Feb 21, 2003

この季節は何と言ってもハッサクですよ!なんですよ!

唐突だが私はハッサク(八朔)が好きである。そう、伊予柑よりは高いが、甘夏より手頃な値段で手に入るという、微妙なポジションにあるあのハッサク(因島原産)が好きなのである。しかし、ここで明確に述べておかなければないないことがある。それは、私はエビやカニも好きだが、ハッサクの好きさ加減とはちょっと質というか次元が異なるということである。

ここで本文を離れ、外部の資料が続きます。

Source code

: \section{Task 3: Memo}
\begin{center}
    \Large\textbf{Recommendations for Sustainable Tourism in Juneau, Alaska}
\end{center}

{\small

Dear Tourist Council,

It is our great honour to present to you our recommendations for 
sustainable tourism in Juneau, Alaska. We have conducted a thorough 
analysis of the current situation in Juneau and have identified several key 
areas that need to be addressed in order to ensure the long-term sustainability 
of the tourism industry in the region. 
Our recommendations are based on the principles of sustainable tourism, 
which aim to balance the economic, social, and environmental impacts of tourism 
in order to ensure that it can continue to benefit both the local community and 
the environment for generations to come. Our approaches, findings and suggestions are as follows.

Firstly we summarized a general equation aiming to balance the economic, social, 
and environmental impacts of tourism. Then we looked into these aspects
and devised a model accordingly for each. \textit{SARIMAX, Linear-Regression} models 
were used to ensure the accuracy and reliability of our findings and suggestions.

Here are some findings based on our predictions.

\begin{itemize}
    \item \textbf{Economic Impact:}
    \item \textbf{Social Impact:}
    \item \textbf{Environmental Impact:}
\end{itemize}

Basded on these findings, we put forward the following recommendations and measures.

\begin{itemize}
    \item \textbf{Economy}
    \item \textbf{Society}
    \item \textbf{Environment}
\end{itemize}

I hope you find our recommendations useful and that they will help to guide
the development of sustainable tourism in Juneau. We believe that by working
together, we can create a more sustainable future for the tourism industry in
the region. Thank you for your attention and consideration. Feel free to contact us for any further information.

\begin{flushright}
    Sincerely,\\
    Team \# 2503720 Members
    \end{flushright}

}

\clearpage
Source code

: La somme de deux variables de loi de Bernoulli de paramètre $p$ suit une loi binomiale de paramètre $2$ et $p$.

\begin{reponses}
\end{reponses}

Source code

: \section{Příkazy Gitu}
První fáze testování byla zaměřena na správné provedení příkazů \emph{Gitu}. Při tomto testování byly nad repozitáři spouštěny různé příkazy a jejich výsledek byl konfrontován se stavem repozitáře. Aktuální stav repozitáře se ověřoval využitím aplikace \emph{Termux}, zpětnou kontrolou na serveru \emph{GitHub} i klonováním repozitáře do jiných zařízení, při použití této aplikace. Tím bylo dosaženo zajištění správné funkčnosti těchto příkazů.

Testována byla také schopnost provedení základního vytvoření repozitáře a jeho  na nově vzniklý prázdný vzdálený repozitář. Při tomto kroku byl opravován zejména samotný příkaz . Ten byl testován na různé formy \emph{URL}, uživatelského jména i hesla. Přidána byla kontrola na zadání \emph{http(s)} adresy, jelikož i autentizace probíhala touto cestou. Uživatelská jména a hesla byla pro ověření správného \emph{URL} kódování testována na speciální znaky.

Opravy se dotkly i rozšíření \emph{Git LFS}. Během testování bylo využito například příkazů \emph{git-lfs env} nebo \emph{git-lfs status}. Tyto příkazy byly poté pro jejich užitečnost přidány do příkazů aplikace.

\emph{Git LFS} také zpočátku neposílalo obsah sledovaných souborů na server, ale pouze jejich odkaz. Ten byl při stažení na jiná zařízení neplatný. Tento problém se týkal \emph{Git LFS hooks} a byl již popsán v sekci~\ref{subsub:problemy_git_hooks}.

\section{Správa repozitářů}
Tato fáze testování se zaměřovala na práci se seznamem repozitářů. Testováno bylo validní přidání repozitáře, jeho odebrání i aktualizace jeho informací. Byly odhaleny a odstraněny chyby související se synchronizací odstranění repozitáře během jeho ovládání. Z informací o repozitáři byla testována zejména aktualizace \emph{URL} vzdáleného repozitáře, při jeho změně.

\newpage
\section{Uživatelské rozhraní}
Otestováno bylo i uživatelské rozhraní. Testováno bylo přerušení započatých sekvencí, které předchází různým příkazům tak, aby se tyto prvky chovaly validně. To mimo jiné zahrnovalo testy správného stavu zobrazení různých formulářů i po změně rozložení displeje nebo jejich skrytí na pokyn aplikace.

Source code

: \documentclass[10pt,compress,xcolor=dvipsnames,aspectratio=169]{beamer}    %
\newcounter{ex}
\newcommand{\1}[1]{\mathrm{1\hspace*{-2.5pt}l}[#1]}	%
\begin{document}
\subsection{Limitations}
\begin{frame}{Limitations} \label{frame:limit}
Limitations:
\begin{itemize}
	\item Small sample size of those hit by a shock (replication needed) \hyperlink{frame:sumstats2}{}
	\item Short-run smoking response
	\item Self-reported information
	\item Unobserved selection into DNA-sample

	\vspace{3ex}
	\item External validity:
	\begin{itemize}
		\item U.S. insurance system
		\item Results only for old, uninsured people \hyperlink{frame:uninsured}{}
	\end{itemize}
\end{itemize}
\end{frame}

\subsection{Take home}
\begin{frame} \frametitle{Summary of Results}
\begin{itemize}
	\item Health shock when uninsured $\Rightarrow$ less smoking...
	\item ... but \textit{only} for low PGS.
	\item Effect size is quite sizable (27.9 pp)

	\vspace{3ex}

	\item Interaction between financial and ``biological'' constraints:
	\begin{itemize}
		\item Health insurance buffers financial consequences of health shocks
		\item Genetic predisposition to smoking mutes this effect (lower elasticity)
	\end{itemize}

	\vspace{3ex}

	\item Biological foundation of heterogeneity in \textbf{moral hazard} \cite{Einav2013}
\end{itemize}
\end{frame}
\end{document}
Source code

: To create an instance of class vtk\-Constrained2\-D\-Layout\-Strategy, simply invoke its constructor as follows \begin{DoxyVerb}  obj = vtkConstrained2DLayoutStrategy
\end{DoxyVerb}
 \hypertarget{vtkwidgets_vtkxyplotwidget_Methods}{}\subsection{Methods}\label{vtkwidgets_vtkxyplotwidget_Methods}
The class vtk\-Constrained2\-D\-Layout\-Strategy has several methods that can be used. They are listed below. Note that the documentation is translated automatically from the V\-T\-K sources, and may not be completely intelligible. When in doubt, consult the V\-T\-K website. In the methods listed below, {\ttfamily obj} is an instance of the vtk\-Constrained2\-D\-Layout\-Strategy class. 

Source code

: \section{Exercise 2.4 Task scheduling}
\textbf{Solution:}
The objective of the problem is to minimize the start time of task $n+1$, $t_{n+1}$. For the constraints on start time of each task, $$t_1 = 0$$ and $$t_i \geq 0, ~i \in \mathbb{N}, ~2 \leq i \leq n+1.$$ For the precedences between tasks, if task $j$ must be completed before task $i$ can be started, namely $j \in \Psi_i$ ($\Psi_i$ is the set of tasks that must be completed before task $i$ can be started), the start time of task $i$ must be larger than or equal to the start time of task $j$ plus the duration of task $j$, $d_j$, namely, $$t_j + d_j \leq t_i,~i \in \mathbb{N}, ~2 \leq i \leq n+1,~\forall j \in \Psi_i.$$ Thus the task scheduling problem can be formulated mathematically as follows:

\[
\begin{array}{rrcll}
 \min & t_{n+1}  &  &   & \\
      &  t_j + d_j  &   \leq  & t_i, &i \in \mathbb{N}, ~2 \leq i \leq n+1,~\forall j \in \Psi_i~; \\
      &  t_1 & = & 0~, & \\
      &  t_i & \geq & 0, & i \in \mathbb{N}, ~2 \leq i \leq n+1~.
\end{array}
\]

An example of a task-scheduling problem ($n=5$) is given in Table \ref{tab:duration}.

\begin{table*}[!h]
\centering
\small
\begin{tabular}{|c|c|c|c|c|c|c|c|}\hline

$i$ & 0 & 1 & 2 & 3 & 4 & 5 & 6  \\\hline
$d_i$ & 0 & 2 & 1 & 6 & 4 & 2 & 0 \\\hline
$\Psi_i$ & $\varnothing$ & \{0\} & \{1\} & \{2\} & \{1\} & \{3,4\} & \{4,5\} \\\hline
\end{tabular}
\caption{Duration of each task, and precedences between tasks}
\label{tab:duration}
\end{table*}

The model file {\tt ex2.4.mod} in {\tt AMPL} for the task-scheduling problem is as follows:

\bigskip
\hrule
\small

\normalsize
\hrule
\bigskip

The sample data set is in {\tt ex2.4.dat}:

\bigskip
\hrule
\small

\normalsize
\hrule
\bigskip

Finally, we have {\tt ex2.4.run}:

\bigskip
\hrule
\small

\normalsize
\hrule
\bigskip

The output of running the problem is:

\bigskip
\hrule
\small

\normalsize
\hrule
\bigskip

私がエビやカニを食べるとき、もちろん好きなので殻を剥くのも苦にならないわけだが、人の分まで剥こうという気には通常なれない。もっと言うと、これらを人のために剥くと打ちのめされた気分になるし、人として「堕ちるところまで堕ちた」感に苛まれる。しかし、ハッサクは人のために剥くのも苦にならない。というよりむしろ、
「俺が剥くからお前食えー!!!」
というくらいの勢いで積極的に剥きたい気分になることもままある。

なぜそうなのかという理由をつらつら考えてみると、ハッサクが剥く人の労力以上にキレイに剥ける稀有な果物だからなのである。
うまい棒の袋からうまい棒を取り出すが如く
自明な手続きで簡単に剥くことができ(熟練すればほとんど手を汚すこともない)、かつ剥けた姿は美しい。つまり、ハッサクは私にとって単純に剥く行為自体に喜びを見出せるという、まさにパーフェクトな果物、キング・オブ・フルーツなのである。

そういうわけで今シーズンもガンガン剥いて剥いて剥きまくる所存である。

追記:
私が剥くのが好きなのはあくまでハッサクである。しかも出始めの小ぶりなものではなく価格が安定した頃の大ぶりなもの。ちなみに伊予柑は手が汁で汚れるので手にしたくもない。